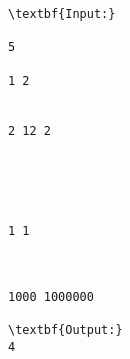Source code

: \begin{verbatim}
\textbf{Input:}

5

1 2


2 12 2





1 1



1000 1000000

\textbf{Output:}
4
\end{verbatim}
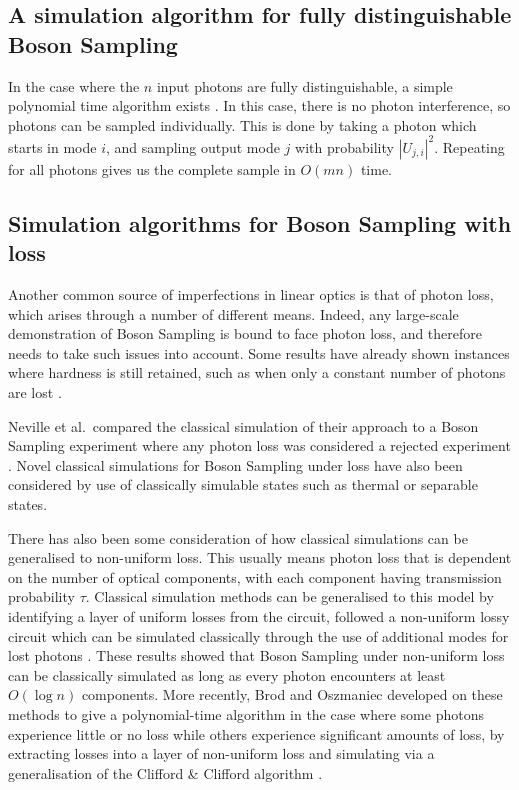 \subsection{A simulation algorithm for fully distinguishable Boson Sampling}
\label{ssec:fully-dist-sim}

In the case where the $n$ input photons are fully distinguishable, a simple polynomial time algorithm exists \cite{aaronson2014}. In this case, there is no photon interference, so photons can be sampled individually. This is done by taking a photon which starts in mode $i$, and sampling output mode $j$ with probability $|U_{j,i}|^2$. Repeating for all photons gives us the complete sample in $O(mn)$ time.

\subsection{Simulation algorithms for Boson Sampling with loss}
\label{ssec:simulating-lossy-bs}

Another common source of imperfections in linear optics is that of photon loss, which arises through a number of different means. 
Indeed, any large-scale demonstration of Boson Sampling is bound to face photon loss, and therefore needs to take such issues into account. 
Some results have already shown instances where hardness is still retained, such as when only a constant number of photons are lost \cite{aaronson2016,wang2018}.

Neville et al.\ compared the classical simulation of their approach to a Boson Sampling experiment where any photon loss was considered a rejected experiment \cite{neville2017}. Novel classical simulations for Boson Sampling under loss have also been considered by use of classically simulable states such as thermal \cite{garciapatron2017} or separable \cite{oszmaniec2018} states.

There has also been some consideration of how classical simulations can be generalised to non-uniform loss. 
This usually means photon loss that is dependent on the number of optical components, with each component having transmission probability $\tau$. 
Classical simulation methods can be generalised to this model by identifying a layer of uniform losses from the circuit, followed a non-uniform lossy circuit which can be simulated classically through the use of additional modes for lost photons \cite{garciapatron2017,oszmaniec2018}. 
These results showed that Boson Sampling under non-uniform loss can be classically simulated as long as every photon encounters at least $O(\log n)$ components. More recently, Brod and Oszmaniec developed on these methods to give a polynomial-time algorithm in the case where some photons experience little or no loss while others experience significant amounts of loss, by extracting losses into a layer of non-uniform loss and simulating via a generalisation of the Clifford \& Clifford algorithm \cite{brod2019}.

## TASK OBJECTIVE
Images are to be skipped, and each line above is to be returned exactly.

## REPLY TO THE EXERCISE
Source code

: \begin{verbatim}
\textbf{Input:}

5

1 2


2 12 2





1 1



1000 1000000

\textbf{Output:}
4
\end{verbatim}
 \subsection{A simulation algorithm for fully distinguishable Boson Sampling}
\label{ssec:fully-dist-sim}

In the case where the $n$ input photons are fully distinguishable, a simple polynomial time algorithm exists \cite{aaronson2014}. In this case, there is no photon interference, so photons can be sampled individually. This is done by taking a photon which starts in mode $i$, and sampling output mode $j$ with probability $|U_{j,i}|^2$. Repeating for all photons gives us the complete sample in $O(mn)$ time.

\subsection{Simulation algorithms for Boson Sampling with loss}
\label{ssec:simulating-lossy-bs}

Another common source of imperfections in linear optics is that of photon loss, which arises through a number of different means. 
Indeed, any large-scale demonstration of Boson Sampling is bound to face photon loss, and therefore needs to take such issues into account. 
Some results have already shown instances where hardness is still retained, such as when only a constant number of photons are lost \cite{aaronson2016,wang2018}.

Neville et al.\ compared the classical simulation of their approach to a Boson Sampling experiment where any photon loss was considered a rejected experiment \cite{neville2017}. Novel classical simulations for Boson Sampling under loss have also been considered by use of classically simulable states such as thermal \cite{garciapatron2017} or separable \cite{oszmaniec2018} states.

There has also been some consideration of how classical simulations can be generalised to non-uniform loss. 
This usually means photon loss that is dependent on the number of optical components, with each component having transmission probability $\tau$. 
Classical simulation methods can be generalised to this model by identifying a layer of uniform losses from the circuit, followed a non-uniform lossy circuit which can be simulated classically through the use of additional modes for lost photons \cite{garciapatron2017,oszmaniec2018}. 
These results showed that Boson Sampling under non-uniform loss can be classically simulated as long as every photon encounters at least $O(\log n)$ components. More recently, Brod and Oszmaniec developed on these methods to give a polynomial-time algorithm in the case where some photons experience little or no loss while others experience significant amounts of loss, by extracting losses into a layer of non-uniform loss and simulating via a generalisation of the Clifford \& Clifford algorithm \cite{brod2019}.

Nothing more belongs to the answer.